Trump White House
Over the weekend, President Trump ordered two of his top aides, chief strategist Stephen Bannon and adviser/son-in-law Jared Kushner, to huddle together and work out their differences following an increasingly public power struggle. With Bannon's departure from the National Security Council and disregarded reported advice against bombing a Syrian regime air base, and Kushner's growing responsibilities, it would seem Kushner is winning that battle for influence. Then on Tuesday, Trump pointedly declined to say he has full confidence in Bannon.
"I like Steve, but you have to remember he was not involved in my campaign until very late," Trump told New York Post columnist Michael Goodwin. "I had already beaten all the senators and all the governors, and I didn't know Steve.
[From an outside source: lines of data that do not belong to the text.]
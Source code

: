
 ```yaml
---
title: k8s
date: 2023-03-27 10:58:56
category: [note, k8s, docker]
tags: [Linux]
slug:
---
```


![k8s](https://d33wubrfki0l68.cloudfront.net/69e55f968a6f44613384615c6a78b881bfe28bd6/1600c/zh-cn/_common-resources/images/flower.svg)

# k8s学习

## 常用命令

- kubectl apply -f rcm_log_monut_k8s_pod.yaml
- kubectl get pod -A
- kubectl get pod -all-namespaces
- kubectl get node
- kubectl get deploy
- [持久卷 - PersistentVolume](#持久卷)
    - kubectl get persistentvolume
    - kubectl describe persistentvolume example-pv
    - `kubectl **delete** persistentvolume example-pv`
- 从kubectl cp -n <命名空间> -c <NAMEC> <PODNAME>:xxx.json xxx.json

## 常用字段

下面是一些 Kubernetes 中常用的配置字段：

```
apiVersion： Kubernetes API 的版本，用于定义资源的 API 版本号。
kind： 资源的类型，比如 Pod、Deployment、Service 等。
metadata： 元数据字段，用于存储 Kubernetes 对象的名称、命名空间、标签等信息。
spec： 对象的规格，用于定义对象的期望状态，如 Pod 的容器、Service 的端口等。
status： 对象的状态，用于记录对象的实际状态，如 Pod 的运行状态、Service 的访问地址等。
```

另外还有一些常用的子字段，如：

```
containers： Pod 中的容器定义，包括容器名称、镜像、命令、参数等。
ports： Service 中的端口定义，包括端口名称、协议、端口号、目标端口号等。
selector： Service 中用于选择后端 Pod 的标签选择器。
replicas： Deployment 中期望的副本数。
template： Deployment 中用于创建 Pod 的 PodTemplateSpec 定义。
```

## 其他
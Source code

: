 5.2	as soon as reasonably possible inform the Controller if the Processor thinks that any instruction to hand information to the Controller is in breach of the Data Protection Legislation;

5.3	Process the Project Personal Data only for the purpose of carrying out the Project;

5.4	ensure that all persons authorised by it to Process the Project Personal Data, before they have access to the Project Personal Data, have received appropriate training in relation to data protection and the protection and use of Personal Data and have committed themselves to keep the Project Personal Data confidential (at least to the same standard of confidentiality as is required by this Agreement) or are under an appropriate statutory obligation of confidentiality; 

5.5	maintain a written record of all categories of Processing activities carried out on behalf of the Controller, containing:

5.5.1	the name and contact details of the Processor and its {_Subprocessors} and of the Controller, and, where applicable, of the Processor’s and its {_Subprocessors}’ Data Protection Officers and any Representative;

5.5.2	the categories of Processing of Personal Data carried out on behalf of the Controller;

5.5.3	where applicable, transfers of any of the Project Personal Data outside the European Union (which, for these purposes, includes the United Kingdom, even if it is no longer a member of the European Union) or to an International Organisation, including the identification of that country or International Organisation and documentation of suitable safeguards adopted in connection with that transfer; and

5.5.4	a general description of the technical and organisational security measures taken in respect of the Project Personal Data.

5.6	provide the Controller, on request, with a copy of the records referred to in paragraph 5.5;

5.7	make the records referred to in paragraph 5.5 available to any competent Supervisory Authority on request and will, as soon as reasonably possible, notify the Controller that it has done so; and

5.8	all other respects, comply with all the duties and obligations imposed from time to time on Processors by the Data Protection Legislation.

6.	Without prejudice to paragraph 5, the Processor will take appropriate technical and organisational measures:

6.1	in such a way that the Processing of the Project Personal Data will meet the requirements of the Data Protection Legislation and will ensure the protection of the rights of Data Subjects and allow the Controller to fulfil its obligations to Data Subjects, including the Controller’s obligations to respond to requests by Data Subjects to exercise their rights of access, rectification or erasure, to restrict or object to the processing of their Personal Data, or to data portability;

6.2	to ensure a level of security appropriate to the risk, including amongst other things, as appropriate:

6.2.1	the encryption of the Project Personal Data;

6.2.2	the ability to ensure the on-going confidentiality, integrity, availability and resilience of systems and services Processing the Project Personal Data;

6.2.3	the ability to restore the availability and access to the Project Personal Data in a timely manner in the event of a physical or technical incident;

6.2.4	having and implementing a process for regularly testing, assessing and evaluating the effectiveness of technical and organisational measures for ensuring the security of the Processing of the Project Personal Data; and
I'm my own strategist and it wasn't like I was going to change strategies because I was facing crooked Hillary." Regarding the Kushner-Bannon split, Trump added, "Steve is a good guy, but I told them to straighten it out or I will."
"Ouch," said Aaron Blake at The Washington Post. "Bannon joined the campaign in August for the lion's share of the general election, taking on the role of campaign CEO. He and Kellyanne Conway, the campaign manager, were the titular heads of the campaign." Trump also, of course, hired Bannon for a powerful White House role after the campaign. Trump's comments could mean that Bannon's thin ice is cracking, or it could mean nothing much at all. But given Trump's history of distancing himself from people about to be pushed off the bus, Bannon should probably at least be thinking about his post-White House options.